Task to complete: Which lines of the entries contain the word "nacional"? Please list them.

Collected data
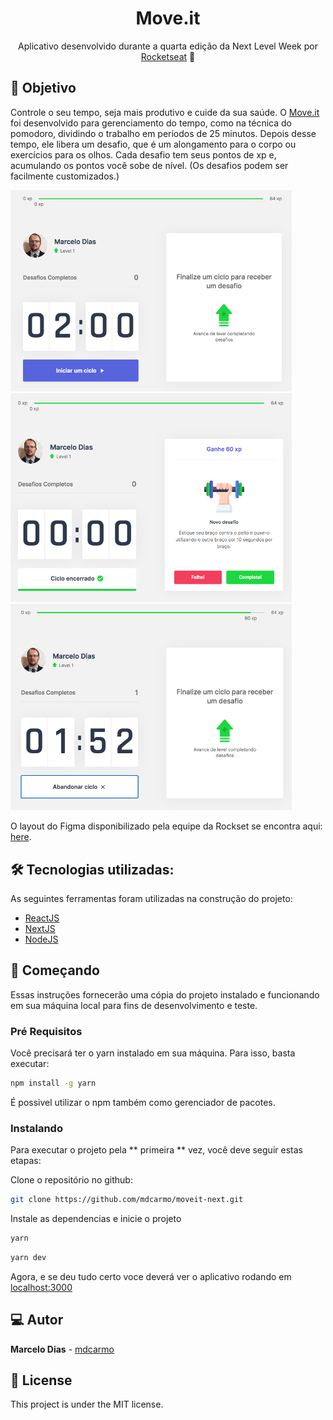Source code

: <h1 align="center">
    Move.it
</h1>
<p align="center"> Aplicativo desenvolvido durante a quarta edição da Next Level Week por <a href="https://rocketseat.com.br/">Rocketseat</a> 🚀 </p>



## 🎯 Objetivo

Controle o seu tempo, seja mais produtivo e cuide da sua saúde. O <a href="https://moveit-next-mdcarmo.vercel.app/"> Move.it </a> foi desenvolvido para gerenciamento do tempo, como na técnica do pomodoro, dividindo o trabalho em períodos de 25 minutos. Depois desse tempo, ele libera um desafio, que é um alongamento para o corpo ou exercícios para os olhos. Cada desafio tem seus pontos de xp e, acumulando os pontos você sobe de nível. (Os desafios podem ser facilmente customizados.)

<p float="center">
  <img src="public/imagensApp/imagemApp01.png" width="450" tyle="border-radius: 15px" height="auto">
  <img src="public/imagensApp/imagenApp02.png" width="450" tyle="border-radius: 15px" height="auto">
  <img src="public/imagensApp/imagenApp03.png" width="450" tyle="border-radius: 15px" height="auto">
</p>

O layout do Figma disponibilizado pela equipe da Rockset se encontra aqui: <a href="https://www.figma.com/file/ge20pu3ofMOKoliUyKx1Nl/?viewer=1&node-id=">here</a>.

## 🛠 Tecnologias utilizadas:

As seguintes ferramentas foram utilizadas na construção do projeto:

- [ReactJS](https://reactjs.org)
- [NextJS](https://nextjs.org)
- [NodeJS](https://nodejs.org/en/)

## 👷️ Começando

Essas instruções fornecerão uma cópia do projeto instalado e funcionando em sua máquina local para fins de desenvolvimento e teste.

### Pré Requisitos

Você precisará ter o yarn instalado em sua máquina. Para isso, basta executar:

```bash
npm install -g yarn
```
É possivel utilizar o npm também como gerenciador de pacotes. 

### Instalando

Para executar o projeto pela ** primeira ** vez, você deve seguir estas etapas:

Clone o repositório no github:

```bash
git clone https://github.com/mdcarmo/moveit-next.git
```

Instale as dependencias e inicie o projeto

```bash
yarn
```

```bash
yarn dev
```

Agora, e se deu tudo certo voce deverá ver o aplicativo rodando em [localhost:3000](http://localhost:3000)

## 💻️ Autor
**Marcelo Dias** - [mdcarmo](https://github.com/mdcarmo)

<h2 id="license"> 📝 License </h2>

This project is under the MIT license.
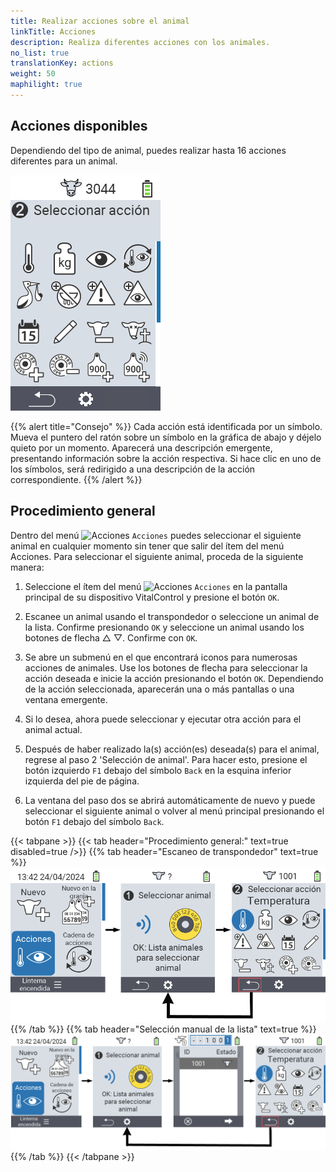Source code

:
 ```yaml
---
title: Realizar acciones sobre el animal
linkTitle: Acciones
description: Realiza diferentes acciones con los animales.
no_list: true
translationKey: actions
weight: 50
maphilight: true
---
```

## Acciones disponibles

Dependiendo del tipo de animal, puedes realizar hasta 16 acciones diferentes para un animal.


<img src="images/menu2.png" alt="Acciones de VitalControl" title="Acciones" usemap="#workmap" class="maphilight" />

<map name="workmap">
  <area shape="rect" coords="3,100,60,165" alt="Temperatura" title="Medir la fiebre en tus animales&#10;Clic del ratón: abrir documentación" href="/es/docs/actions/measure-temperature/">
  <area shape="rect" coords="60,100,118,165" alt="Pesaje" title="Registrar el peso de tus animales&#10;Clic del ratón: abrir documentación" href="/es/docs/actions/record-weight/">
  <area shape="rect" coords="118,100,174,165" alt="Calificación" title="Calificar tus animales&#10;Clic del ratón: abrir documentación" href="/es/docs/actions/rating/">
  <area shape="rect" coords="174,100,230,165" alt="Cadena de acciones" title="Aplicar y configurar la cadena de acción&#10;Clic del ratón: abrir documentación" href="/es/docs/chain-of-actions/">
   <area shape="rect" coords="3,165,60,225" alt="Parto" title="Registrar un parto&#10;Clic del ratón: abrir documentación" href="/es/docs/actions/calving/">
   <area shape="rect" coords="60,165,120,225" alt="Secado" title="Secar una vaca o añadirla a la lista de vacas frescas&#10;Clic del ratón: abrir documentación" href="/es/docs/actions/dry-off/">
   <area shape="rect" coords="120,165,175,225" alt="Alarma" title="Añadir y quitar animales de la lista de alarmas&#10;Clic del ratón: abrir documentación" href="/es/docs/actions/alarm/">
   <area shape="rect" coords="175,165,230,225" alt="En observación" title="Poner animales en la lista de en observación o quitarlos&#10;Clic del ratón: abrir documentación" href="/es/docs/actions/on-watch/">
   <area shape="rect" coords="3,225,60,280" alt="Historial del animal" title="Ver el historial de un animal&#10;Clic del ratón: abrir documentación" href="/es/docs/actions/animal-history/">
   <area shape="rect" coords="60,225,120,280" alt="Editar" title="Editar datos del animal seleccionado&#10;Clic del ratón: abrir documentación" href="/es/docs/actions/edit/">
   <area shape="rect" coords="120,225,175,280" alt="Dar de baja" title="Dar de baja a un animal&#10;Clic del ratón: abrir documentación" href="/es/docs/actions/unregister/">
   <area shape="rect" coords="175,225,230,280" alt="Pérdida del animal" title="Registrar una pérdida del animal&#10;Clic del ratón: abrir documentación" href="/es/docs/actions/animal-loss/">
   <area shape="rect" coords="3,280,60,337" alt="Vincular transpondedor" title="Asignar un transpondedor a un animal&#10;Clic del ratón: abrir documentación" href="/es/docs/actions/link-transponder/">
   <area shape="rect" coords="55,280,120,337" alt="Desvincular transpondedor" title="Eliminar el vínculo del transpondedor con un animal&#10;Clic del ratón: abrir documentación" href="/es/docs/actions/unlink-transponder/">
   <area shape="rect" coords="120,280,175,337" alt="Vincular ID del animal manualmente" title="Asignar un ID nacional de animal a un animal que no tiene un ID nacional de animal&#10;Clic del ratón: abrir documentación" href="/es/docs/actions/link-animal-id/#vincular-id-del-animal">
   <area shape="rect" coords="175,280,230,337" alt="Vincular ID del animal con escaneo" title="Asignar un ID nacional de animal a un animal que no tiene un ID nacional de animal&#10;Clic del ratón: abrir documentación" href="/es/docs/actions/link-animal-id/#vincular-id-de-animal-con-escaneo-de-etiqueta-electrónica-para-oreja">

<area shape="rect" coords="100,340,140,375" alt="Configuración" title="Acceder a la configuración&#10;Clic del ratón: a la documentación" href="/es/docs/actions/setting/">
</map>

{{% alert title="Consejo" %}}
Cada acción está identificada por un símbolo. Mueva el puntero del ratón sobre un símbolo en la gráfica de abajo y déjelo quieto por un momento. Aparecerá una descripción emergente, presentando información sobre la acción respectiva. Si hace clic en uno de los símbolos, será redirigido a una descripción de la acción correspondiente.
{{% /alert %}}

## Procedimiento general

Dentro del menú <img src="/icons/actions.svg" width="40" align="bottom" alt="Acciones" /> `Acciones` puedes seleccionar el siguiente animal en cualquier momento sin tener que salir del ítem del menú Acciones. Para seleccionar el siguiente animal, proceda de la siguiente manera:

1. Seleccione el ítem del menú <img src="/icons/actions.svg" width="40" align="bottom" alt="Acciones" /> `Acciones` en la pantalla principal de su dispositivo VitalControl y presione el botón `OK`.

2. Escanee un animal usando el transpondedor o seleccione un animal de la lista. Confirme presionando `OK` y seleccione un animal usando los botones de flecha △ ▽. Confirme con `OK`.

3. Se abre un submenú en el que encontrará iconos para numerosas acciones de animales. Use los botones de flecha para seleccionar la acción deseada e inicie la acción presionando el botón `OK`. Dependiendo de la acción seleccionada, aparecerán una o más pantallas o una ventana emergente.

4. Si lo desea, ahora puede seleccionar y ejecutar otra acción para el animal actual.

5. Después de haber realizado la(s) acción(es) deseada(s) para el animal, regrese al paso 2 'Selección de animal'. Para hacer esto, presione el botón izquierdo `F1` debajo del símbolo `Back` en la esquina inferior izquierda del pie de página.

6. La ventana del paso dos se abrirá automáticamente de nuevo y puede seleccionar el siguiente animal o volver al menú principal presionando el botón `F1` debajo del símbolo `Back`.

{{< tabpane >}}
{{< tab header="Procedimiento general:" text=true disabled=true />}}
{{% tab header="Escaneo de transpondedor" text=true %}}
![VitalControl: Menú Acciones Procedimiento general](images/next-animal-scan.png "Realización de acciones de animales, selección vía escaneo")
{{% /tab %}}
{{% tab header="Selección manual de la lista" text=true %}}
![VitalControl: Menú Acciones Procedimiento general](images/next-animal-manual-select.png "Realización de acciones de animales, selección manual")
{{% /tab %}}
{{< /tabpane >}}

Exercise answer:
   <area shape="rect" coords="120,280,175,337" alt="Vincular ID del animal manualmente" title="Asignar un ID nacional de animal a un animal que no tiene un ID nacional de animal&#10;Clic del ratón: abrir documentación" href="/es/docs/actions/link-animal-id/#vincular-id-del-animal">
   <area shape="rect" coords="175,280,230,337" alt="Vincular ID del animal con escaneo" title="Asignar un ID nacional de animal a un animal que no tiene un ID nacional de animal&#10;Clic del ratón: abrir documentación" href="/es/docs/actions/link-animal-id/#vincular-id-de-animal-con-escaneo-de-etiqueta-electrónica-para-oreja">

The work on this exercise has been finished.